The human clones are unable to feel human emotion, rendering them into terrifying monsters. Unlike Frankenstein’s monster (who does feel emotional pain), these monsters believe that feelings are a human limitation.
Jack Finney’s 1955 novel, The Body Snatchers, is set in a real American town and it’s written in the first person. The story happens through the eyes and experience of the protagonist. There’s a slightly gothic tone to the narrator’s voice. The 1956 adaptation, Invasion of the Body Snatchers, feels like a metaphor for Communism and Cold War paranoia. The 1978 adaptation is more science fiction horror addressing issues around the creepiness of social conformity and retaining independent thought, but it can also be interpreted within a domestic US political context. It’s also a great example of a film with a shock ending.

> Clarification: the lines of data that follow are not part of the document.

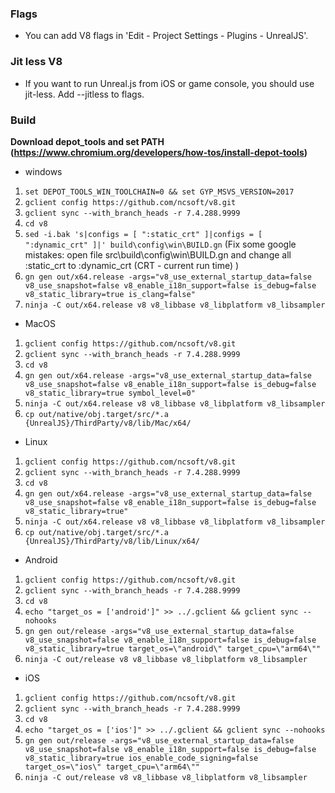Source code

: ### Flags
 - You can add V8 flags in 'Edit - Project Settings - Plugins - UnrealJS'.

### Jit less V8
 - If you want to run Unreal.js from iOS or game console, you should use jit-less. Add --jitless to flags.

### Build 
 **Download depot_tools and set PATH (https://www.chromium.org/developers/how-tos/install-depot-tools)**
 
- windows
 1. `set DEPOT_TOOLS_WIN_TOOLCHAIN=0 && set GYP_MSVS_VERSION=2017`
 2. `gclient config https://github.com/ncsoft/v8.git`
 3. `gclient sync --with_branch_heads -r 7.4.288.9999`
 4. `cd v8`
 5. `sed -i.bak 's|configs = [ ":static_crt" ]|configs = [ ":dynamic_crt" ]|' build\config\win\BUILD.gn` (Fix some google mistakes: open file src\build\config\win\BUILD.gn and change all :static_crt to :dynamic_crt (CRT - current run time) )
 6. `gn gen out/x64.release -args="v8_use_external_startup_data=false v8_use_snapshot=false v8_enable_i18n_support=false is_debug=false v8_static_library=true is_clang=false"`
 7. `ninja -C out/x64.release v8 v8_libbase v8_libplatform v8_libsampler`

- MacOS
 1. `gclient config https://github.com/ncsoft/v8.git`
 2. `gclient sync --with_branch_heads -r 7.4.288.9999`
 3. `cd v8`
 4. `gn gen out/x64.release -args="v8_use_external_startup_data=false v8_use_snapshot=false v8_enable_i18n_support=false is_debug=false v8_static_library=true symbol_level=0"` 
 5. `ninja -C out/x64.release v8 v8_libbase v8_libplatform v8_libsampler`
 6. `cp out/native/obj.target/src/*.a {UnrealJS}/ThirdParty/v8/lib/Mac/x64/`

- Linux
 1. `gclient config https://github.com/ncsoft/v8.git`
 2. `gclient sync --with_branch_heads -r 7.4.288.9999`
 3. `cd v8`
 4. `gn gen out/x64.release -args="v8_use_external_startup_data=false v8_use_snapshot=false v8_enable_i18n_support=false is_debug=false v8_static_library=true"` 
 5. `ninja -C out/x64.release v8 v8_libbase v8_libplatform v8_libsampler`
 6. `cp out/native/obj.target/src/*.a {UnrealJS}/ThirdParty/v8/lib/Linux/x64/`
 
- Android
 1. `gclient config https://github.com/ncsoft/v8.git`
 2. `gclient sync --with_branch_heads -r 7.4.288.9999`
 3. `cd v8`
 4. `echo "target_os = ['android']" >> ../.gclient && gclient sync --nohooks`
 5. `gn gen out/release -args="v8_use_external_startup_data=false v8_use_snapshot=false v8_enable_i18n_support=false is_debug=false v8_static_library=true target_os=\"android\" target_cpu=\"arm64\""`
 6. `ninja -C out/release v8 v8_libbase v8_libplatform v8_libsampler`

- iOS
 1. `gclient config https://github.com/ncsoft/v8.git`
 2. `gclient sync --with_branch_heads -r 7.4.288.9999`
 3. `cd v8`
 4. `echo "target_os = ['ios']" >> ../.gclient && gclient sync --nohooks`
 5. `gn gen out/release -args="v8_use_external_startup_data=false v8_use_snapshot=false v8_enable_i18n_support=false is_debug=false v8_static_library=true ios_enable_code_signing=false target_os=\"ios\" target_cpu=\"arm64\""`
 6. `ninja -C out/release v8 v8_libbase v8_libplatform v8_libsampler`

Science fiction stories that feature aliens mimicking humans, virtual worlds, or stories that incorporate synthetic human-like characters, provoke audiences to ask, what does it mean to be human? They also present us with the fear of losing our humanity, and they pose questions about authenticity — real versus simulation. What is real?
The body snatcher stories are sometimes referred to as ‘paranoid conspiracy’ stories. They express powerful fears and anxieties about the uncanny, reality and illusion. They are also classic mystery stories, where the protagonist must uncover the truth. In the case of the 1978 film, the ‘pod people’ are metaphors for social programming and a widespread fear in the US of government duplicity in the aftermath of the Watergate scandal.
The Body Snatchers (novel, 1955): Interesting.
Invasion of the Body Snatchers (film, 1956): Interesting.
Invasion of the Body Snatchers (film, 1978): Brilliant.